- _WHAT TO PRODUCE_: Reproduce word for word the lines between those holding "to drive without" and "### IN THE CODE", inclusive, and nothing else from the data below.

[Stored records]
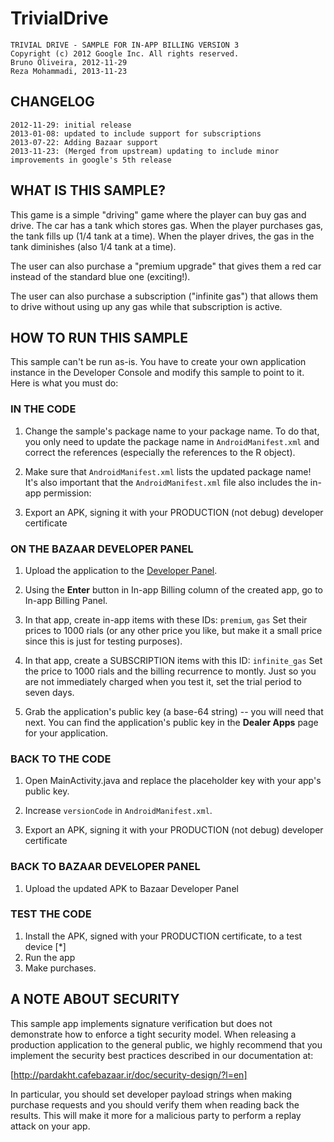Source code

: TrivialDrive
============

	TRIVIAL DRIVE - SAMPLE FOR IN-APP BILLING VERSION 3
	Copyright (c) 2012 Google Inc. All rights reserved.
	Bruno Oliveira, 2012-11-29
	Reza Mohammadi, 2013-11-23

CHANGELOG
---------

	2012-11-29: initial release
	2013-01-08: updated to include support for subscriptions
	2013-07-22: Adding Bazaar support
	2013-11-23: (Merged from upstream) updating to include minor improvements in google's 5th release


WHAT IS THIS SAMPLE?
--------------------

   This game is a simple "driving" game where the player can buy gas
   and drive. The car has a tank which stores gas. When the player purchases
   gas, the tank fills up (1/4 tank at a time). When the player drives, the gas
   in the tank diminishes (also 1/4 tank at a time).

   The user can also purchase a "premium upgrade" that gives them a red car
   instead of the standard blue one (exciting!).

   The user can also purchase a subscription ("infinite gas") that allows them
   to drive without using up any gas while that subscription is active.


HOW TO RUN THIS SAMPLE
----------------------

   This sample can't be run as-is. You have to create your own
   application instance in the Developer Console and modify this
   sample to point to it. Here is what you must do:

### IN THE CODE

1. Change the sample's package name to your package name. To do that, you only need 
to update the package name in `AndroidManifest.xml` and correct the references (especially
the references to the R object).

2. Make sure that `AndroidManifest.xml` lists the updated package name! It's also
important that the `AndroidManifest.xml` file also includes the in-app permission:

    <uses-permission android:name="com.farsitel.bazaar.permission.PAY_THROUGH_BAZAAR" />

3. Export an APK, signing it with your PRODUCTION (not debug) developer certificate


### ON THE BAZAAR DEVELOPER PANEL
   
1. Upload the application to the [Developer Panel](panel).

[Developer Panel]: http://cafebazaar.ir/panel/

2. Using the **Enter** button in In-app Billing column of the created app,
go to In-app Billing Panel.

3. In that app, create in-app items with these IDs:
	`premium`, `gas`
Set their prices to 1000 rials (or any other price you like,
but make it a small price since this is just for testing purposes).

4. In that app, create a SUBSCRIPTION items with this ID:
	`infinite_gas`
Set the price to 1000 rials and the billing recurrence to montly. Just so
you are not immediately charged when you test it, set the trial period to
seven days.

5. Grab the application's public key (a base-64 string) -- you will need
that next. You can find the application's public key in the **Dealer Apps**
page for your application.

### BACK TO THE CODE

1. Open MainActivity.java and replace the placeholder key with your app's public key.

2. Increase `versionCode` in `AndroidManifest.xml`.

3. Export an APK, signing it with your PRODUCTION (not debug) developer certificate

### BACK TO BAZAAR DEVELOPER PANEL
   
1. Upload the updated APK to Bazaar Developer Panel
    
### TEST THE CODE

1. Install the APK, signed with your PRODUCTION certificate, to a test device [*] 
2. Run the app
3. Make purchases.

A NOTE ABOUT SECURITY
---------------------

   This sample app implements signature verification but does not demonstrate
   how to enforce a tight security model. When releasing a production application 
   to the general public, we highly recommend that you implement the security best
   practices described in our documentation at:

   [http://pardakht.cafebazaar.ir/doc/security-design/?l=en]

   In particular, you should set developer payload strings when making purchase
   requests and you should verify them when reading back the results. This will make
   it more for a malicious party to perform a replay attack on your app.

- _YOUR SOLUTION_:
   to drive without using up any gas while that subscription is active.


HOW TO RUN THIS SAMPLE
----------------------

   This sample can't be run as-is. You have to create your own
   application instance in the Developer Console and modify this
   sample to point to it. Here is what you must do:

### IN THE CODE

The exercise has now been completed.